Minors repatriated from SA to be reunited with families

[ad_1]

The Ministry of Gender, Children and Social Protection, says the twenty-one children who were repatriated from South Africa last December, will be reunited with their families soon.

The Ghana High Commission in Pretoria with support from the International Organization for Migration in December repatriated the children, after they were abandoned in South Africa by a soccer agent.

This followed a request to the Ministry and the National Security Coordinator from the Ghana High Commission in Pretoria, to assist in handling a suspected trafficking scheme involving the 21 minors.

Speaking at a press conference in Accra, the Acting Executive Secretary of the Human Trafficking and Domestic Violence Secretariat, Madam Victoria Natsu, narrated that “while in South Africa, the children were made to play a few trial matches. The trafficker then returned to Ghana under the pretext of recruiting more of the children but was never seen again.”

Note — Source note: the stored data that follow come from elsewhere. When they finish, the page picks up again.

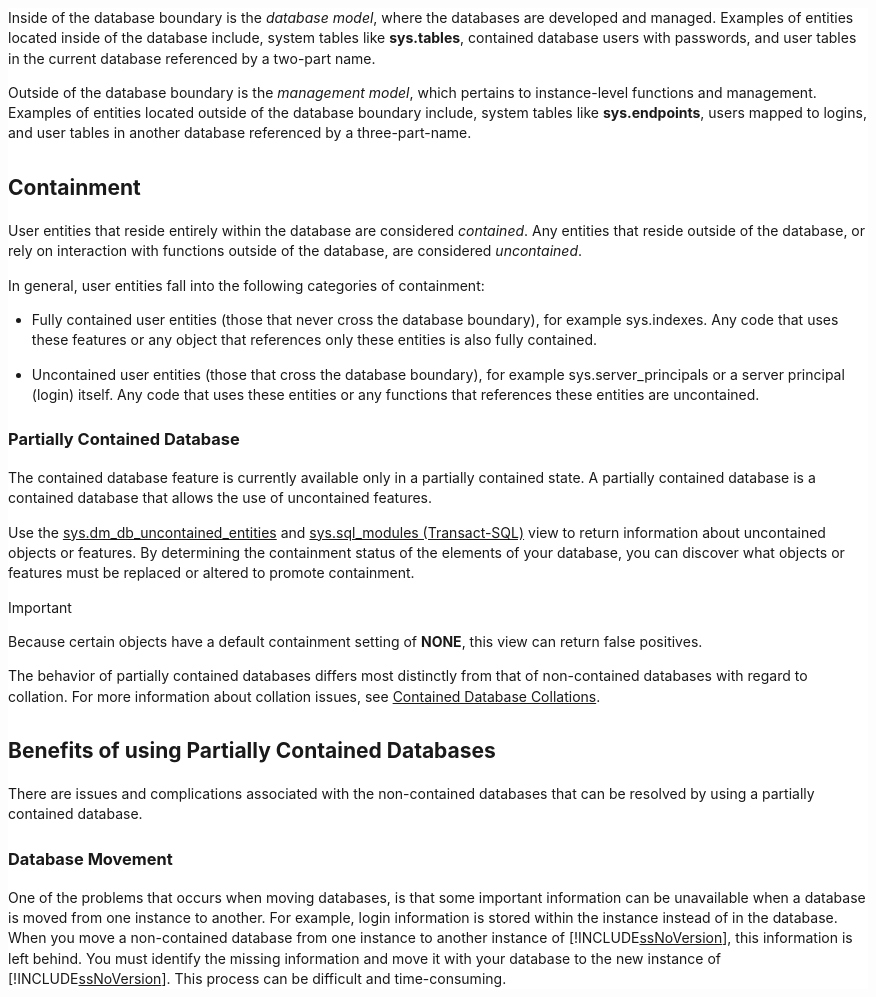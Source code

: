  Inside of the database boundary is the *database model*, where the databases are developed and managed. Examples of entities located inside of the database include, system tables like **sys.tables**, contained database users with passwords, and user tables in the current database referenced by a two-part name.  
  
 Outside of the database boundary is the *management model*, which pertains to instance-level functions and management. Examples of entities located outside of the database boundary include, system tables like **sys.endpoints**, users mapped to logins, and user tables in another database referenced by a three-part-name.  
  
##  <a name="containment"></a> Containment  
 User entities that reside entirely within the database are considered *contained*. Any entities that reside outside of the database, or rely on interaction with functions outside of the database, are considered *uncontained*.  
  
 In general, user entities fall into the following categories of containment:  
  
-   Fully contained user entities (those that never cross the database boundary), for example sys.indexes. Any code that uses these features or any object that references only these entities is also fully contained.  
  
-   Uncontained user entities (those that cross the database boundary), for example sys.server_principals or a server principal (login) itself. Any code that uses these entities or any functions that references these entities are uncontained.  
  
###  <a name="partial"></a> Partially Contained Database  
 The contained database feature is currently available only in a partially contained state. A partially contained database is a contained database that allows the use of uncontained features.  
  
 Use the [sys.dm_db_uncontained_entities](../Topic/sys.dm_db_uncontained_entities%20\(Transact-SQL\).md) and [sys.sql_modules &#40;Transact-SQL&#41;](../Topic/sys.sql_modules%20\(Transact-SQL\).md) view to return information about uncontained objects or features. By determining the containment status of the elements of your database, you can discover what objects or features must be replaced or altered to promote containment.  
  
> [!IMPORTANT]  
>  Because certain objects have a default containment setting of **NONE**, this view can return false positives.  
  
 The behavior of partially contained databases differs most distinctly from that of non-contained databases with regard to collation. For more information about collation issues, see [Contained Database Collations](../../Topics/TopicNameNotContainA/Contained-Database-Collations.md).  
  
##  <a name="benefits"></a> Benefits of using Partially Contained Databases  
 There are issues and complications associated with the non-contained databases that can be resolved by using a partially contained database.  
  
### Database Movement  
 One of the problems that occurs when moving databases, is that some important information can be unavailable when a database is moved from one instance to another. For example, login information is stored within the instance instead of in the database. When you move a non-contained database from one instance to another instance of [!INCLUDE[ssNoVersion](../../Topics/TopicNameContainA/includes/ssNoVersion_md.md)], this information is left behind. You must identify the missing information and move it with your database to the new instance of [!INCLUDE[ssNoVersion](../../Topics/TopicNameContainA/includes/ssNoVersion_md.md)]. This process can be difficult and time-consuming.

After their visas expired, the South African Department of Social Development rescued the children and sent them to a shelter in Pretoria.

The trafficked children were brought back to Ghana on 15th of December, 2015.

She indicated that, since their arrival, they have been kept in a shelter where they are being “taken through various rehabilitation processes”.

She explained that “officers of the Shelter are helping them with their recovery from the trauma suffered in South Africa. They are now ready to be reunited with their parents.”

Madam Victoria Natsu also stated that from investigations conducted, the trafficked children, who were between the ages of 9 and 16, also came from different villages in Sefwi in the Western Region.

The trafficker deceived parents of the victims into believing that they were going to be trained in South Africa and sent to Europe, Sweden and America to play football. The chiefs of the villages at a durbar rewarded the trafficker with a parcel of land to set up a football academy.

Madam Natsu explained that following these findings “the Department of Social Development would do follow-up visits to the communities affected to meet with the chiefs, opinion leaders and the parents for sensitization and to empower them to be able to identify potential traffickers.”

The reintegration of the children will be the responsibility of the District Social Development Officers in those districts.

She highlighted that, the Human Trafficking Legislative Instrument which has been passed, will aid implementing partners in the effective implementation of the Human Trafficking Act.

She urged the general public to be on the lookout for such scammers, and also cautioned the media to be wary of the types of adverts they put up since “the traffickers used the press to advertise the recruitment exercise.”

Madam Victoria Natsu finally advised all who seek to travel to do so legally.